Here are the most common areas in nursing where you can apply EBP:

Alarm Fatigue Protocols

Alarm fatigue refers to the sensory overload resulting from too many beeps, alarms, and warnings, causing nurses and clinical professionals to become insensitive to them. Eventually, these healthcare professionals end up ignoring vital alarms, leading to fatalities and delayed responses.

So, if you manage a hospital or medical clinic, you must continuously improve your alarm response procedures using the available evidence-based literature to prevent unfortunate incidents in your facility.

Reviewing this literature helps you understand why healthcare professionals develop alarm fatigue and what you can do to prevent this. In 2020, the International Journal of Environmental Research and Public Health published a literature review that revealed that one ICU patient makes between 150 and 400 alarms per nurse’s shift.

It also showed that common healthcare machines like ventilators, dialysis machines, electrocardiograms, and blood pressure monitors generate alarms and beeps that largely contribute to alarm fatigue. With this evidence-based data, you can teach your staff the right alarm fatigue protocols so that they can effectively monitor systems and manage alarm settings.

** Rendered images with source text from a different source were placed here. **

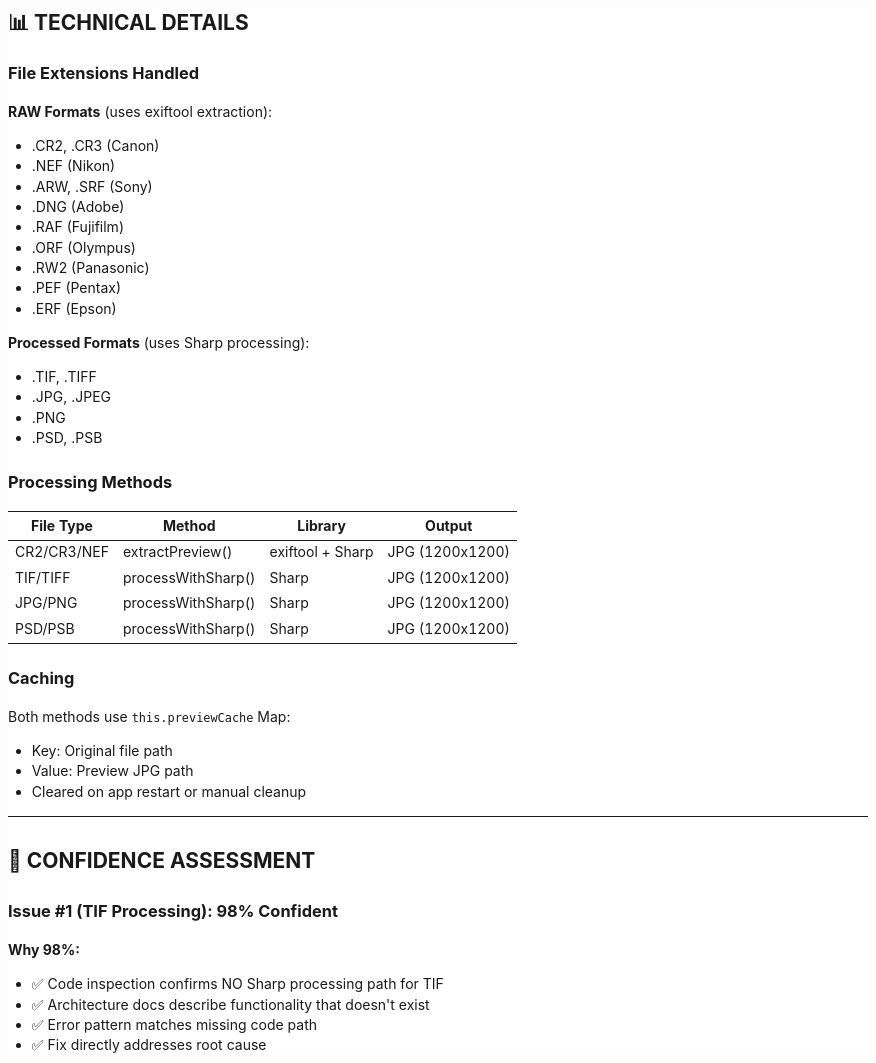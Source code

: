 
## 📊 TECHNICAL DETAILS

### File Extensions Handled

**RAW Formats** (uses exiftool extraction):
- .CR2, .CR3 (Canon)
- .NEF (Nikon)
- .ARW, .SRF (Sony)
- .DNG (Adobe)
- .RAF (Fujifilm)
- .ORF (Olympus)
- .RW2 (Panasonic)
- .PEF (Pentax)
- .ERF (Epson)

**Processed Formats** (uses Sharp processing):
- .TIF, .TIFF
- .JPG, .JPEG
- .PNG
- .PSD, .PSB

### Processing Methods

| File Type | Method | Library | Output |
|-----------|--------|---------|--------|
| CR2/CR3/NEF | extractPreview() | exiftool + Sharp | JPG (1200x1200) |
| TIF/TIFF | processWithSharp() | Sharp | JPG (1200x1200) |
| JPG/PNG | processWithSharp() | Sharp | JPG (1200x1200) |
| PSD/PSB | processWithSharp() | Sharp | JPG (1200x1200) |

### Caching

Both methods use `this.previewCache` Map:
- Key: Original file path
- Value: Preview JPG path
- Cleared on app restart or manual cleanup

---

## 🎯 CONFIDENCE ASSESSMENT

### Issue #1 (TIF Processing): **98% Confident**

**Why 98%:**
- ✅ Code inspection confirms NO Sharp processing path for TIF
- ✅ Architecture docs describe functionality that doesn't exist
- ✅ Error pattern matches missing code path
- ✅ Fix directly addresses root cause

Recognizing Hereditary Influence on the Symptoms Presented

Through systematic literature reviews, you can learn the genetic mechanisms behind the disease you’re trying to diagnose or treat. EBP enables you to find data with concrete evidence of hereditary diseases.

This evidence will also give you a better understanding of how specific genes contribute to certain diseases so that you can develop early diagnostic tests, treatments, and interventions.

An evidence-based literature review helps you develop measures that will improve your patients’ quality of life by preventing the disease from occurring or minimizing its severity. You’ll recognize red flags for hereditary diseases in your patients simply by studying their family history.

Managing Angina

A literature review published in January 2021 by the European Heart Journal revealed that the percentage of people suffering from coronary artery disease who experience daily or weekly angina is between 2% and 24%.

These patients experience angina despite their regular use of anti-anginal drugs, coronary artery bypass grafting, and other percutaneous coronary interventions. You can also do an evidence-based review of the available data on conventional pharmacological methods of treating angina.